Make sure they’re realistic, though. If they’re too unrealistic or too unachievable, you’ll end up forgetting about them and losing that motivation you had.
A good goal I set myself when I was revising for my GCSEs was certain topics in a subject. I’d reward myself when I mastered quadratic graphs, organic chemistry, space etc.
3. Revise As A Group With Your Friends
A bit of a dangerous one, but revising with a group of friends can be a laugh. It can also be a good way to maintain motivation to revise, provided you do it right.
Knowing you won’t have to do your revision alone should give you the motivation you need to get some work done. It’s much easier to work in a group than on your own, as you have people there who can push you in the right direction.

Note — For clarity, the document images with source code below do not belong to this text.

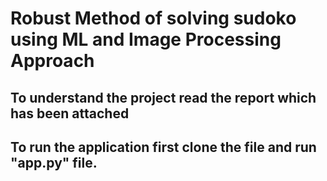 # Robust Method of solving sudoko using ML and Image Processing Approach

## To understand the project read the report which has been attached

## To run the application first clone the file and run "app.py" file.


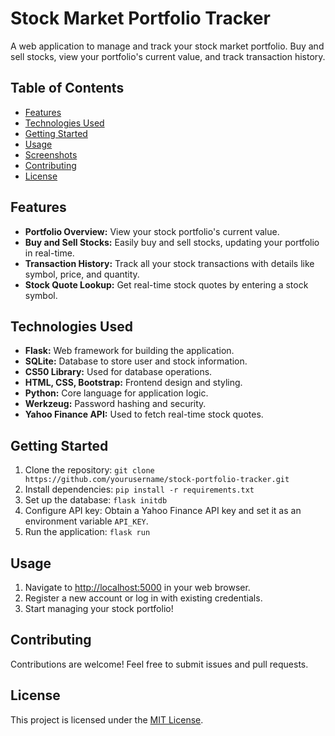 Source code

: # Stock Market Portfolio Tracker

A web application to manage and track your stock market portfolio. Buy and sell stocks, view your portfolio's current value, and track transaction history.

## Table of Contents
- [Features](#features)
- [Technologies Used](#technologies-used)
- [Getting Started](#getting-started)
- [Usage](#usage)
- [Screenshots](#screenshots)
- [Contributing](#contributing)
- [License](#license)

## Features
- **Portfolio Overview:** View your stock portfolio's current value.
- **Buy and Sell Stocks:** Easily buy and sell stocks, updating your portfolio in real-time.
- **Transaction History:** Track all your stock transactions with details like symbol, price, and quantity.
- **Stock Quote Lookup:** Get real-time stock quotes by entering a stock symbol.

## Technologies Used
- **Flask:** Web framework for building the application.
- **SQLite:** Database to store user and stock information.
- **CS50 Library:** Used for database operations.
- **HTML, CSS, Bootstrap:** Frontend design and styling.
- **Python:** Core language for application logic.
- **Werkzeug:** Password hashing and security.
- **Yahoo Finance API:** Used to fetch real-time stock quotes.

## Getting Started
1. Clone the repository: `git clone https://github.com/yourusername/stock-portfolio-tracker.git`
2. Install dependencies: `pip install -r requirements.txt`
3. Set up the database: `flask initdb`
4. Configure API key: Obtain a Yahoo Finance API key and set it as an environment variable `API_KEY`.
5. Run the application: `flask run`

## Usage
1. Navigate to [http://localhost:5000](http://localhost:5000) in your web browser.
2. Register a new account or log in with existing credentials.
3. Start managing your stock portfolio!

## Contributing
Contributions are welcome! Feel free to submit issues and pull requests.

## License
This project is licensed under the [MIT License](LICENSE).

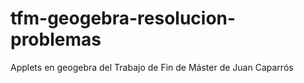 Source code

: # tfm-geogebra-resolucion-problemas
Applets en geogebra del Trabajo de Fin de Máster de Juan Caparrós
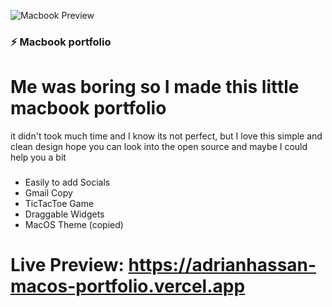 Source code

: 
![Macbook Preview](https://github.com/adrian-on-github/portfolio-macOS-copy/blob/main/preview.png?raw=true)

### ⚡ Macbook portfolio

 <h1>Me was boring so I made this little macbook portfolio</h1>

<div align="start"> it didn't took much time and I know its not perfect, but I love this simple and clean design
  hope you can look into the open source and maybe I could help you a bit 

###

- Easily to add Socials
- Gmail Copy
- TicTacToe Game
- Draggable Widgets
- MacOS Theme (copied)
</div>

### <h1>Live Preview: https://adrianhassan-macos-portfolio.vercel.app</h1>
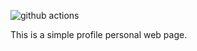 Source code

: ![github actions](https://github.com/joaomelo/profile/actions/workflows/publish.yml/badge.svg)

This is a simple profile personal web page. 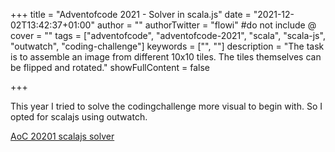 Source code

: +++
title = "Adventofcode 2021 - Solver in scala.js"
date = "2021-12-02T13:42:37+01:00"
author = ""
authorTwitter = "flowi" #do not include @
cover = ""
tags = ["adventofcode", "adventofcode-2021", "scala", "scala-js", "outwatch", "coding-challenge"]
keywords = ["", ""]
description = "The task is to assemble an image from different 10x10 tiles. The tiles themselves can be flipped and rotated."
showFullContent = false

+++

This year I tried to solve the codingchallenge more visual to begin with. So I opted for scalajs using outwatch.

[AoC 20201 scalajs solver](/adventofcode/2021)
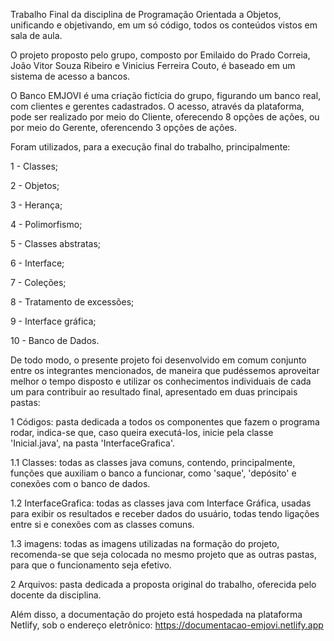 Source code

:Trabalho Final da disciplina de Programação Orientada a Objetos, unificando e objetivando, em um só código, todos os conteúdos vistos em sala de aula.

O projeto proposto pelo grupo, composto por Emilaido do Prado Correia, João Vitor Souza Ribeiro e Vinicius Ferreira Couto, é baseado em um sistema de acesso a bancos.

O Banco EMJOVI é uma criação fictícia do grupo, figurando um banco real, com  clientes e gerentes cadastrados. O acesso, através da plataforma, pode ser realizado por meio do Cliente, oferecendo 8 opções de ações, ou por meio do Gerente, oferencendo 3 opções de ações. 

Foram utilizados, para a execução final do trabalho, principalmente:

  1 - Classes;
  
  2 - Objetos;
  
  3 - Herança;
  
  4 - Polimorfismo;
  
  5 - Classes abstratas;
  
  6 - Interface;
  
  7 - Coleções;
  
  8 - Tratamento de excessões;
  
  9 - Interface gráfica;
  
  10 - Banco de Dados.

  De todo modo, o presente projeto foi desenvolvido em comum conjunto entre os integrantes mencionados, de maneira que pudéssemos aproveitar melhor o tempo disposto e utilizar os conhecimentos individuais de cada um para contribuir ao resultado final, apresentado em duas principais pastas:

  1 Códigos: pasta dedicada a todos os componentes que fazem o programa rodar, indica-se que, caso queira executá-los, inicie pela classe 'Inicial.java', na pasta 'InterfaceGrafica'.

  1.1 Classes: todas as classes java comuns, contendo, principalmente, funções que auxiliam o banco a funcionar, como 'saque', 'depósito' e conexões com o banco de dados.

  1.2 InterfaceGrafica: todas as classes java com Interface Gráfica, usadas para exibir os resultados e receber dados do usuário, todas tendo ligações entre si e conexões com as classes comuns.

  1.3 imagens: todas as imagens utilizadas na formação do projeto, recomenda-se que seja colocada no mesmo projeto que as outras pastas, para que o funcionamento seja efetivo.

  2 Arquivos: pasta dedicada a proposta original do trabalho, oferecida pelo docente da disciplina.

Além disso, a documentação do projeto está hospedada na plataforma Netlify, sob o endereço eletrônico: <https://documentacao-emjovi.netlify.app>
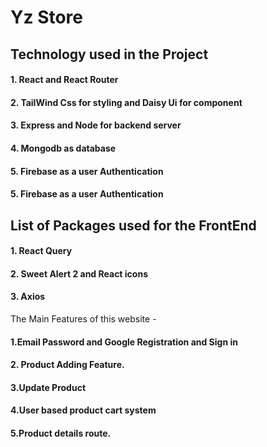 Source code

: # Yz Store

## Technology used in the Project

#### 1. React and React Router

#### 2. TailWind Css for styling and Daisy Ui for component

#### 3. Express and Node for backend server

#### 4. Mongodb as database

#### 5. Firebase as a user Authentication

#### 5. Firebase as a user Authentication

## List of Packages used for the FrontEnd

#### 1. React Query

#### 2. Sweet Alert 2 and React icons

#### 3. Axios

The Main Features of this website -

#### 1.Email Password and Google Registration and Sign in

#### 2. Product Adding Feature.

#### 3.Update Product

#### 4.User based product cart system

#### 5.Product details route.
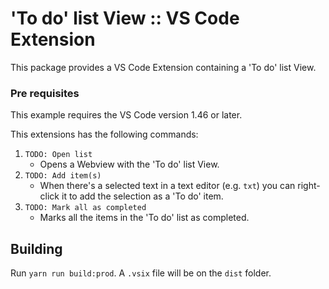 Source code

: # 'To do' list View :: VS Code Extension

This package provides a VS Code Extension containing a 'To do' list View.

### Pre requisites
This example requires the VS Code version 1.46 or later.

This extensions has the following commands:

1. `TODO: Open list`
   - Opens a Webview with the 'To do' list View.
1. `TODO: Add item(s)`
   - When there's a selected text in a text editor (e.g. `txt`) you can right-click it to add the selection as a 'To do' item.
1. `TODO: Mark all as completed`
   - Marks all the items in the 'To do' list as completed.
   
Building
--
Run `yarn run build:prod`. A `.vsix` file will be on the `dist` folder.
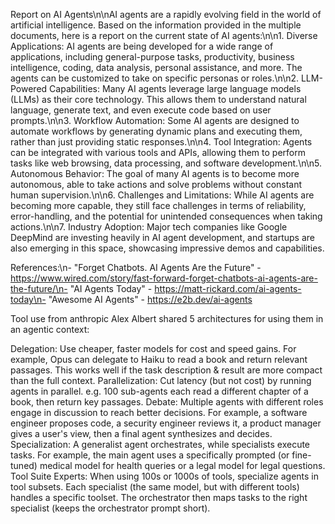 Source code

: Report on AI Agents\n\nAI agents are a rapidly evolving field in the world of artificial intelligence. Based on the information provided in the multiple documents, here is a report on the current state of AI agents:\n\n1. Diverse Applications: AI agents are being developed for a wide range of applications, including general-purpose tasks, productivity, business intelligence, coding, data analysis, personal assistance, and more. The agents can be customized to take on specific personas or roles.\n\n2. LLM-Powered Capabilities: Many AI agents leverage large language models (LLMs) as their core technology. This allows them to understand natural language, generate text, and even execute code based on user prompts.\n\n3. Workflow Automation: Some AI agents are designed to automate workflows by generating dynamic plans and executing them, rather than just providing static responses.\n\n4. Tool Integration: Agents can be integrated with various tools and APIs, allowing them to perform tasks like web browsing, data processing, and software development.\n\n5. Autonomous Behavior: The goal of many AI agents is to become more autonomous, able to take actions and solve problems without constant human supervision.\n\n6. Challenges and Limitations: While AI agents are becoming more capable, they still face challenges in terms of reliability, error-handling, and the potential for unintended consequences when taking actions.\n\n7. Industry Adoption: Major tech companies like Google DeepMind are investing heavily in AI agent development, and startups are also emerging in this space, showcasing impressive demos and capabilities.

References:\n- "Forget Chatbots. AI Agents Are the Future" - https://www.wired.com/story/fast-forward-forget-chatbots-ai-agents-are-the-future/\n- "AI Agents Today" - https://matt-rickard.com/ai-agents-today\n- "Awesome AI Agents" - https://e2b.dev/ai-agents


Tool use from anthropic
Alex Albert shared 5 architectures for using them in an agentic context:

Delegation: Use cheaper, faster models for cost and speed gains.
For example, Opus can delegate to Haiku to read a book and return relevant passages. This works well if the task description & result are more compact than the full context.
Parallelization: Cut latency (but not cost) by running agents in parallel.
e.g. 100 sub-agents each read a different chapter of a book, then return key passages.
Debate: Multiple agents with different roles engage in discussion to reach better decisions.
For example, a software engineer proposes code, a security engineer reviews it, a product manager gives a user's view, then a final agent synthesizes and decides.
Specialization: A generalist agent orchestrates, while specialists execute tasks.
For example, the main agent uses a specifically prompted (or fine-tuned) medical model for health queries or a legal model for legal questions.
Tool Suite Experts: When using 100s or 1000s of tools, specialize agents in tool subsets.
Each specialist (the same model, but with different tools) handles a specific toolset. The orchestrator then maps tasks to the right specialist (keeps the orchestrator prompt short).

Unfortunately, the same people can also push you in the wrong direction. Be careful so as not to let your friends distract you when revising, as this will result in the opposite of motivation to revise…
4. Create A Revision Timetable (That Actually Works)
A crucial step to efficient revision is creating a revision timetable. What many students don’t realise is, a revision timetable can also assist your motivation, too.
Just like setting goals for yourself, revision timetables give you short-term milestones in your revision. Reaching these milestones will give you a sense of accomplishment, and will fuel your motivation for revision.
The only thing you need to make sure you do is stick to your revision timetable. If you don’t, you’ll find your grades and motivation start to go down the drain.
For more info on revision timetables and how to make them, take a look at this helpful article.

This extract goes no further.